Your goal: Your answer must be the lines of the material below, exactly as written, from its first line through the line with "uygulama oluşturup alabiliriz.", and no pictures.

Listed records:
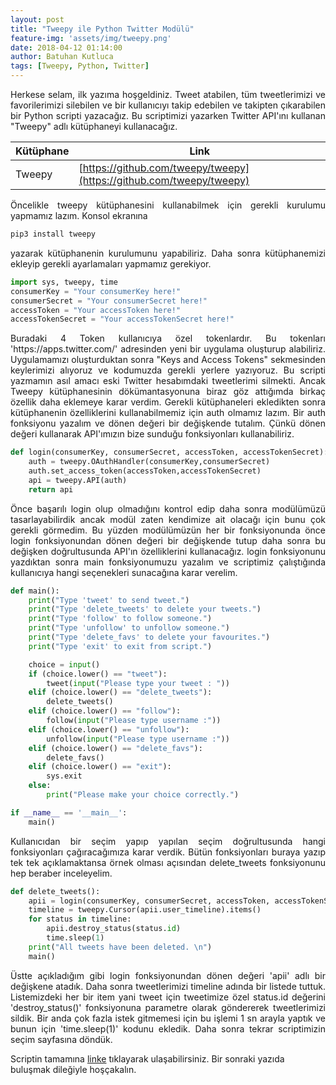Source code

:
 ```yaml
---
layout: post
title: "Tweepy ile Python Twitter Modülü"
feature-img: 'assets/img/tweepy.png'
date: 2018-04-12 01:14:00
author: Batuhan Kutluca
tags: [Tweepy, Python, Twitter]
---
```


<p align="justify">Herkese selam, ilk yazıma hoşgeldiniz. Tweet atabilen, tüm tweetlerimizi ve favorilerimizi silebilen ve bir kullanıcıyı takip edebilen ve takipten
çıkarabilen bir Python scripti yazacağız. Bu scriptimizi yazarken Twitter API'ını kullanan "Tweepy" adlı kütüphaneyi kullanacağız.</p>

| Kütüphane | Link |
| ------ | ------ |
| Tweepy | [https://github.com/tweepy/tweepy](https://github.com/tweepy/tweepy) |

<p align="justify">Öncelikle tweepy kütüphanesini kullanabilmek için gerekli kurulumu yapmamız lazım. Konsol ekranına</p> 

```python
pip3 install tweepy
```

<p align="justify">yazarak kütüphanenin kurulumunu yapabiliriz. Daha sonra kütüphanemizi ekleyip gerekli ayarlamaları yapmamız gerekiyor.</p>

```python
import sys, tweepy, time
consumerKey = "Your consumerKey here!"
consumerSecret = "Your consumerSecret here!"
accessToken = "Your accessToken here!"
accessTokenSecret = "Your accessTokenSecret here!"
```

<p align="justify">Buradaki 4 Token kullanıcıya özel tokenlardır. Bu tokenları 'https://apps.twitter.com/' adresinden yeni bir uygulama oluşturup alabiliriz.
Uygulamamızı oluşturduktan sonra "Keys and Access Tokens" sekmesinden keylerimizi alıyoruz ve kodumuzda gerekli yerlere yazıyoruz. Bu scripti yazmamın asıl amacı eski Twitter hesabımdaki tweetlerimi silmekti. Ancak Tweepy kütüphanesinin dökümantasyonuna biraz göz attığımda birkaç özellik daha eklemeye karar verdim. Gerekli kütüphaneleri ekledikten sonra kütüphanenin özelliklerini kullanabilmemiz için auth olmamız lazım. Bir auth fonksiyonu yazalım ve dönen değeri bir değişkende tutalım. Çünkü dönen değeri kullanarak API'ımızın bize sunduğu fonksiyonları kullanabiliriz.</p>

```python
def login(consumerKey, consumerSecret, accessToken, accessTokenSecret):
    auth = tweepy.OAuthHandler(consumerKey,consumerSecret)
    auth.set_access_token(accessToken,accessTokenSecret)
    api = tweepy.API(auth)
    return api
```
<p align="justify">Önce başarılı login olup olmadığını kontrol edip daha sonra modülümüzü tasarlayabilirdik ancak modül zaten kendimize ait olacağı için bunu çok gerekli görmedim. Bu yüzden modülümüzün her bir fonksiyonunda önce login fonksiyonundan dönen değeri bir değişkende tutup daha sonra bu değişken doğrultusunda API'ın özelliklerini kullanacağız. login fonksiyonunu yazdıktan sonra main fonksiyonumuzu yazalım ve scriptimiz çalıştığında kullanıcıya hangi seçenekleri sunacağına karar verelim.</p>

```python
def main():
    print("Type 'tweet' to send tweet.")
    print("Type 'delete_tweets' to delete your tweets.")
    print("Type 'follow' to follow someone.")
    print("Type 'unfollow' to unfollow someone.")
    print("Type 'delete_favs' to delete your favourites.")
    print("Type 'exit' to exit from script.")

    choice = input()
    if (choice.lower() == "tweet"):
        tweet(input("Please type your tweet : "))
    elif (choice.lower() == "delete_tweets"):
        delete_tweets()
    elif (choice.lower() == "follow"):
        follow(input("Please type username :"))
    elif (choice.lower() == "unfollow"):
        unfollow(input("Please type username :"))
    elif (choice.lower() == "delete_favs"):
        delete_favs()
    elif (choice.lower() == "exit"):
        sys.exit
    else:
        print("Please make your choice correctly.")

if __name__ == '__main__':
    main()
```
<p align="justify">Kullanıcıdan bir seçim yapıp yapılan seçim doğrultusunda hangi fonksiyonları çağıracağımıza karar verdik. Bütün fonksiyonları buraya yazıp tek tek açıklamaktansa örnek olması açısından delete_tweets fonksiyonunu hep beraber inceleyelim.</p>

```python
def delete_tweets():
    apii = login(consumerKey, consumerSecret, accessToken, accessTokenSecret)
    timeline = tweepy.Cursor(apii.user_timeline).items()
    for status in timeline:
        apii.destroy_status(status.id)
        time.sleep(1)
    print("All tweets have been deleted. \n")
    main()
```
<p align="justify">Üstte açıkladığım gibi login fonksiyonundan dönen değeri 'apii' adlı bir değişkene atadık. Daha sonra tweetlerimizi timeline adında bir listede tuttuk. Listemizdeki her bir item yani tweet için tweetimize özel status.id değerini 'destroy_status()' fonksiyonuna parametre olarak göndererek tweetlerimizi sildik. Bir anda çok fazla istek gitmemesi için bu işlemi 1 sn arayla yaptık ve bunun için 'time.sleep(1)' kodunu ekledik. Daha sonra tekrar scriptimizin seçim sayfasına döndük.</p>

Scriptin tamamına [linke](https://github.com/batuhankutluca/Python-Twitter-module) tıklayarak ulaşabilirsiniz. Bir sonraki yazıda buluşmak dileğiyle hoşçakalın.


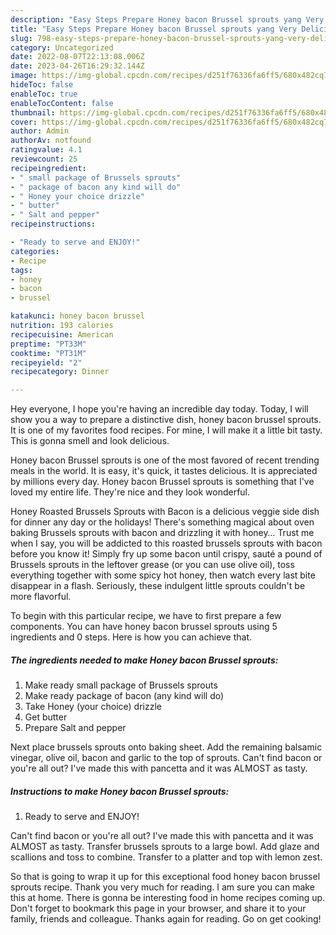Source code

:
 ```yaml
---
description: "Easy Steps Prepare Honey bacon Brussel sprouts yang Very Delicious}"
title: "Easy Steps Prepare Honey bacon Brussel sprouts yang Very Delicious}"
slug: 798-easy-steps-prepare-honey-bacon-brussel-sprouts-yang-very-delicious
category: Uncategorized
date: 2022-08-07T22:13:08.006Z
date: 2023-04-26T16:29:32.144Z
image: https://img-global.cpcdn.com/recipes/d251f76336fa6ff5/680x482cq70/honey-bacon-brussel-sprouts-recipe-main-photo.jpg
hideToc: false
enableToc: true
enableTocContent: false
thumbnail: https://img-global.cpcdn.com/recipes/d251f76336fa6ff5/680x482cq70/honey-bacon-brussel-sprouts-recipe-main-photo.jpg
cover: https://img-global.cpcdn.com/recipes/d251f76336fa6ff5/680x482cq70/honey-bacon-brussel-sprouts-recipe-main-photo.jpg
author: Admin
authorAv: notfound
ratingvalue: 4.1
reviewcount: 25
recipeingredient:
- " small package of Brussels sprouts"
- " package of bacon any kind will do"
- " Honey your choice drizzle"
- " butter"
- " Salt and pepper"
recipeinstructions:

- "Ready to serve and ENJOY!"
categories:
- Recipe
tags:
- honey
- bacon
- brussel

katakunci: honey bacon brussel 
nutrition: 193 calories
recipecuisine: American
preptime: "PT33M"
cooktime: "PT31M"
recipeyield: "2"
recipecategory: Dinner

---
```



Hey everyone, I hope you're having an incredible day today. Today, I will show you a way to prepare a distinctive dish, honey bacon brussel sprouts. It is one of my favorites food recipes. For mine, I will make it a little bit tasty. This is gonna smell and look delicious.

Honey bacon Brussel sprouts is one of the most favored of recent trending meals in the world. It is easy, it's quick, it tastes delicious. It is appreciated by millions every day. Honey bacon Brussel sprouts is something that I've loved my entire life. They're nice and they look wonderful.

Honey Roasted Brussels Sprouts with Bacon is a delicious veggie side dish for dinner any day or the holidays! There&#39;s something magical about oven baking Brussels sprouts with bacon and drizzling it with honey… Trust me when I say, you will be addicted to this roasted brussels sprouts with bacon before you know it! Simply fry up some bacon until crispy, sauté a pound of Brussels sprouts in the leftover grease (or you can use olive oil), toss everything together with some spicy hot honey, then watch every last bite disappear in a flash. Seriously, these indulgent little sprouts couldn&#39;t be more flavorful.


To begin with this particular recipe, we have to first prepare a few components. You can have honey bacon brussel sprouts using 5 ingredients and 0 steps. Here is how you can achieve that.

<!--inarticleads1-->

##### The ingredients needed to make Honey bacon Brussel sprouts:

1. Make ready  small package of Brussels sprouts
1. Make ready  package of bacon (any kind will do)
1. Take  Honey (your choice) drizzle
1. Get  butter
1. Prepare  Salt and pepper


Next place brussels sprouts onto baking sheet. Add the remaining balsamic vinegar, olive oil, bacon and garlic to the top of sprouts. Can&#39;t find bacon or you&#39;re all out? I&#39;ve made this with pancetta and it was ALMOST as tasty. 

<!--inarticleads2-->

##### Instructions to make Honey bacon Brussel sprouts:


1. Ready to serve and ENJOY!

Can&#39;t find bacon or you&#39;re all out? I&#39;ve made this with pancetta and it was ALMOST as tasty. Transfer brussels sprouts to a large bowl. Add glaze and scallions and toss to combine. Transfer to a platter and top with lemon zest. 

So that is going to wrap it up for this exceptional food honey bacon brussel sprouts recipe. Thank you very much for reading. I am sure you can make this at home. There is gonna be interesting food in home recipes coming up. Don't forget to bookmark this page in your browser, and share it to your family, friends and colleague. Thanks again for reading. Go on get cooking!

Written response:
Source code

:
 ```yaml
---
layout: post
title: "Tweepy ile Python Twitter Modülü"
feature-img: 'assets/img/tweepy.png'
date: 2018-04-12 01:14:00
author: Batuhan Kutluca
tags: [Tweepy, Python, Twitter]
---
```


<p align="justify">Herkese selam, ilk yazıma hoşgeldiniz. Tweet atabilen, tüm tweetlerimizi ve favorilerimizi silebilen ve bir kullanıcıyı takip edebilen ve takipten
çıkarabilen bir Python scripti yazacağız. Bu scriptimizi yazarken Twitter API'ını kullanan "Tweepy" adlı kütüphaneyi kullanacağız.</p>

| Kütüphane | Link |
| ------ | ------ |
| Tweepy | [https://github.com/tweepy/tweepy](https://github.com/tweepy/tweepy) |

<p align="justify">Öncelikle tweepy kütüphanesini kullanabilmek için gerekli kurulumu yapmamız lazım. Konsol ekranına</p> 

```python
pip3 install tweepy
```

<p align="justify">yazarak kütüphanenin kurulumunu yapabiliriz. Daha sonra kütüphanemizi ekleyip gerekli ayarlamaları yapmamız gerekiyor.</p>

```python
import sys, tweepy, time
consumerKey = "Your consumerKey here!"
consumerSecret = "Your consumerSecret here!"
accessToken = "Your accessToken here!"
accessTokenSecret = "Your accessTokenSecret here!"
```

<p align="justify">Buradaki 4 Token kullanıcıya özel tokenlardır. Bu tokenları 'https://apps.twitter.com/' adresinden yeni bir uygulama oluşturup alabiliriz.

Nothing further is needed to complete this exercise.